И тот же свет в глазах - свет той самой цивилизованности и «правильного» морального уклада, которую он, Чарльз, после их гибели поклялся сохранить любой ценой. Даже ценой железной дисциплины. Даже ценой превращения сестры в хрупкую фарфоровую куклу, которую надо оберегать от всего мира, включая её собственные чувства. И вот эта кукла, эта его бледная, грустная Эвелин, внезапно обернулась призраком матери. Она использовала её оружие - оружие морального превосходства - против него. Защищая его.
Дикаря.
В глазах Чарльза мелькнула не ярость. Мелькнуло нечто более страшное и сложное: растерянность, смешанная с ледяным ужасом. Его весь проект - вырастить из Эвелин достойную, убережённую от скверны наследницу их рода - дал трещину. Она не просто проявляет характер. Она проявляет материнский характер. Тот самый, что всегда ставил под сомнение жестокие, но «практичные» методы отца. Значит, где-то в глубине, эта мягкая глина уже отлита в ту самую, непоколебимую форму. И она направляет эту силу не на сохранение их мира, а на его разрушение изнутри.
Его пальцы на трости сжались так, что костяшки побелели, но он медленно опустил её. «-Ты играешь с огнём, сестра, - сказал он, и его голос звучал уже иначе. Не как угроза, а как констатация мрачного пророчества. - И учишь его тому, что у него есть защитник.

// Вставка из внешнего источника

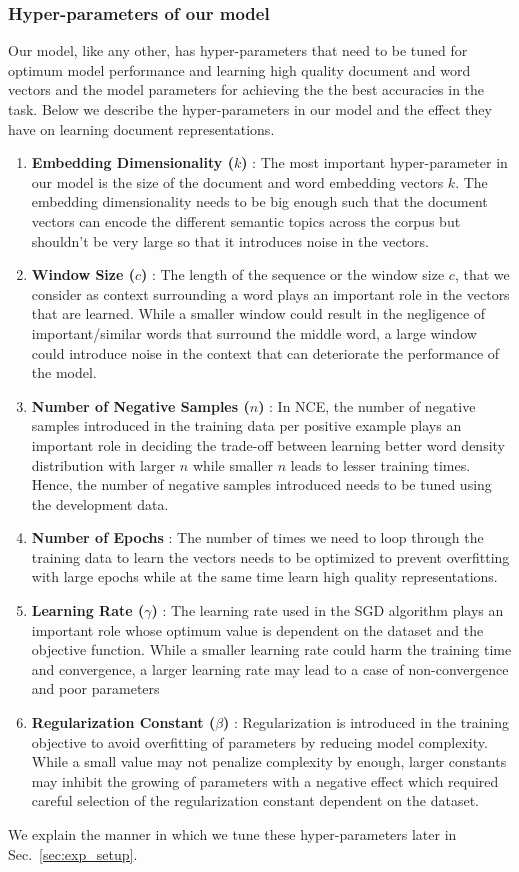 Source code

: \subsubsection{Hyper-parameters of our model}
\label{sec:hp_doc}
Our model, like any other, has hyper-parameters that need to be tuned for optimum model performance and learning high quality document and word vectors and the model parameters for achieving the the best accuracies in the task. Below we describe the hyper-parameters in our model and the effect they have on learning document representations.
\begin{enumerate}
\item \textbf{Embedding Dimensionality ($k$)} : The most important hyper-parameter in our model is the size of the document and word embedding vectors $k$. The embedding dimensionality needs to be big enough such that the document vectors can encode the different semantic topics across the corpus but shouldn't be very large so that it introduces noise in the vectors.

\item \textbf{Window  Size ($c$)} : The length of the sequence or the window size $c$, that we consider as context surrounding a word plays an important role in the vectors that are learned. While a smaller window could result in the negligence of important/similar words that surround the middle word, a large window could introduce noise in the context that can deteriorate the performance of the model.

\item \textbf{Number of Negative Samples ($n$)} : In NCE, the number of negative samples introduced in the training data per positive example plays an important role in deciding the trade-off between learning better word density distribution with larger $n$ while smaller $n$ leads to lesser training times. Hence, the number of negative samples introduced needs to be tuned using the development data.

\item \textbf{Number of Epochs} : The number of times we need to loop through the training data to learn the vectors needs to be optimized to prevent overfitting with large epochs while at the same time learn high quality representations.

\item \textbf{Learning Rate ($\gamma$)} : The learning rate used in the SGD algorithm plays an important role whose optimum value is dependent on the dataset and the objective function. While a smaller learning rate could harm the training time and convergence, a larger learning rate may lead to a case of non-convergence and poor parameters

\item \textbf{Regularization Constant ($\beta$)} : Regularization is introduced in the training objective to avoid overfitting of parameters by reducing model complexity. While a small value may not penalize complexity by enough, larger constants may inhibit the growing of parameters with a negative effect which required careful selection of the regularization constant dependent on the dataset.
\end{enumerate}
We explain the manner in which we tune these hyper-parameters later in Sec.~\ref{sec:exp_setup}.




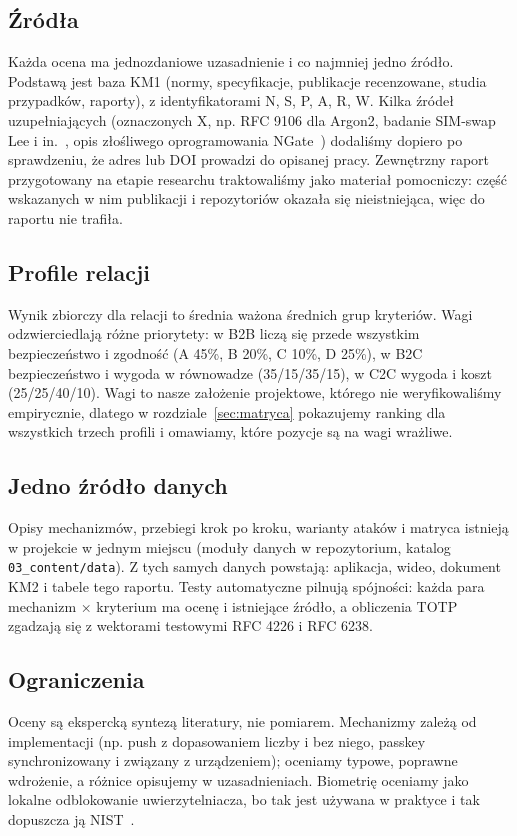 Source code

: \documentclass[11pt,a4paper]{article}
\begin{document}
\subsection{Źródła}
Każda ocena ma jednozdaniowe uzasadnienie i co najmniej jedno źródło. Podstawą jest baza KM1 (normy, specyfikacje, publikacje recenzowane, studia przypadków, raporty), z identyfikatorami N, S, P, A, R, W. Kilka źródeł uzupełniających (oznaczonych X, np. RFC 9106 dla Argon2, badanie SIM-swap Lee i in.~\cite{X2}, opis złośliwego oprogramowania NGate~\cite{X6}) dodaliśmy dopiero po sprawdzeniu, że adres lub DOI prowadzi do opisanej pracy. Zewnętrzny raport przygotowany na etapie researchu traktowaliśmy jako materiał pomocniczy: część wskazanych w nim publikacji i repozytoriów okazała się nieistniejąca, więc do raportu nie trafiła.

\subsection{Profile relacji}
Wynik zbiorczy dla relacji to średnia ważona średnich grup kryteriów. Wagi odzwierciedlają różne priorytety: w B2B liczą się przede wszystkim bezpieczeństwo i zgodność (A 45\%, B 20\%, C 10\%, D 25\%), w B2C bezpieczeństwo i wygoda w równowadze (35/15/35/15), w C2C wygoda i koszt (25/25/40/10). Wagi to nasze założenie projektowe, którego nie weryfikowaliśmy empirycznie, dlatego w rozdziale~\ref{sec:matryca} pokazujemy ranking dla wszystkich trzech profili i omawiamy, które pozycje są na wagi wrażliwe.

\subsection{Jedno źródło danych}
Opisy mechanizmów, przebiegi krok po kroku, warianty ataków i matryca istnieją w projekcie w jednym miejscu (moduły danych w repozytorium, katalog \texttt{03\_content/data}). Z tych samych danych powstają: aplikacja, wideo, dokument KM2 i tabele tego raportu. Testy automatyczne pilnują spójności: każda para mechanizm × kryterium ma ocenę i istniejące źródło, a obliczenia TOTP zgadzają się z wektorami testowymi RFC 4226 i RFC 6238.

\subsection{Ograniczenia}
Oceny są ekspercką syntezą literatury, nie pomiarem. Mechanizmy zależą od implementacji (np. push z dopasowaniem liczby i bez niego, passkey synchronizowany i związany z urządzeniem); oceniamy typowe, poprawne wdrożenie, a różnice opisujemy w uzasadnieniach. Biometrię oceniamy jako lokalne odblokowanie uwierzytelniacza, bo tak jest używana w praktyce i tak dopuszcza ją NIST~\cite{N1}.
\end{document}
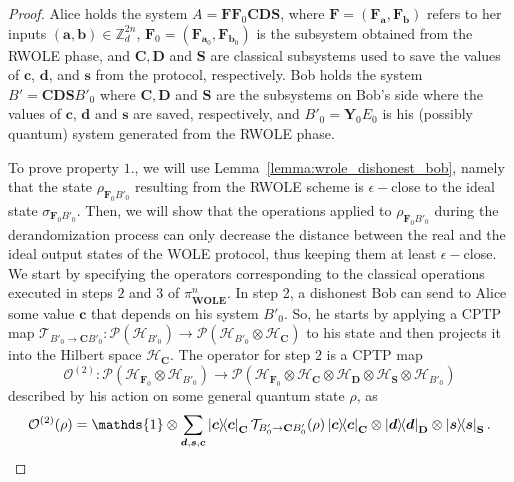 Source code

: \begin{proof}
Alice holds the system $A = \mathbf{F} \mathbf{F}_0 \mathbf{C} \mathbf{D} \mathbf{S}$, where $\mathbf{F} = (\mathbf{F}_{\bm{a}}, \mathbf{F}_{\bm{b}})$ refers to her inputs $(\bm{a}, \bm{b})\in \mathbb{Z}^{2n}_d$, $\mathbf{F}_0 = (\mathbf{F}_{\bm{a}_0}, \mathbf{F}_{\bm{b}_0})$ is the subsystem obtained from the RWOLE phase, and $\mathbf{C}, \mathbf{D}$ and $\mathbf{S}$ are classical subsystems used to save the values of  $\bm{c}$, $\bm{d}$, and $\bm{s}$ from the protocol, respectively.  Bob holds the system $B' = \mathbf{C} \mathbf{D} \mathbf{S} B'_0$ where $\mathbf{C}, \mathbf{D}$ and $\mathbf{S}$ are the subsystems on Bob's side where the values of $\bm{c}$, $\bm{d}$ and $\bm{s}$ are saved, respectively, and $B'_0 = \mathbf{Y}_0 E_0$ is his (possibly quantum) system generated from the RWOLE phase.

To prove property $1.$, we will use Lemma~\ref{lemma:wrole_dishonest_bob}, namely that the state $\rho_{\mathbf{F}_0 B'_0}$  resulting from the RWOLE scheme is $\epsilon-$close to the ideal state $\sigma_{\mathbf{F}_0 B'_0}$. Then, we will show that the operations applied to $\rho_{\mathbf{F}_0 B'_0}$ during the derandomization process can only decrease the distance between the real and the ideal output states of the WOLE protocol, thus keeping them at least $\epsilon-$close.
We start by specifying the operators corresponding to the classical operations executed in steps $2$ and $3$ of $\mathcal{\pi}^n_{\textbf{WOLE}}$. In step 2, a dishonest Bob can send to Alice some value $\bm{c}$ that depends on his system $B'_0$. So, he starts by applying a CPTP map $\mathcal{T}_{B'_0 \rightarrow \mathbf{C} B'_0}: \mathcal{P}\left( \mathcal{H}_{B'_0}\right) \rightarrow \mathcal{P}\left( \mathcal{H}_{B'_0}\otimes \mathcal{H}_{\mathbf{C}} \right)$ to his state and then projects it into the Hilbert space $\mathcal{H}_{\mathbf{C}}$. The operator for step $2$ is a CPTP map 
$$\mathcal{O}^{(2)} :  \mathcal{P}\left(\mathcal{H}_{\mathbf{F}_0} \otimes \mathcal{H}_{B'_0}\right) \rightarrow \mathcal{P}\left(\mathcal{H}_{\mathbf{F}_0} \otimes \mathcal{H}_{\mathbf{C}} \otimes \mathcal{H}_{\mathbf{D}} \otimes \mathcal{H}_{\mathbf{S}} \otimes \mathcal{H}_{B'_0}\right)$$
described by his action on some general quantum state $\rho$, as
\begin{equation*}
    \mathcal{O}^{(2)}(\rho) = \mathds{1} \otimes \sum_{\bm{d}, \bm{s}, \bm{c}} \ketbra{\bm{c}}_{\mathbf{C}} \mathcal{T}_{B'_0 \rightarrow \mathbf{C} B'_0}(\rho) \ketbra{\bm{c}}_{\mathbf{C}} \otimes \ketbra{\bm{d}}_{\mathbf{D}}\otimes\ketbra{\bm{s}}_{\mathbf{S}} .
\end{equation*}


\end{proof}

Это опасно.»
Но в его голове звучали другие слова, обращённые к призраку в чертах его сестры: «Ты вернулась. Чтобы снова всё разрушить своей мягкостью? Нет. Я не допущу. Я сломлю его раньше, чем он сломает её. Или... я сломаю в ней тебя, мать. Ради её же спасения».
И когда она вышла, оставив его среди осколков, он смотрел не на беспорядок. Он смотрел в пустоту, где только что стояло отражение прошлого, бросившее ему вызов в лице будущего. Это больше не была детская обида. Это стала война за душу Эвелин. И в этой войне все средства были бы хороши.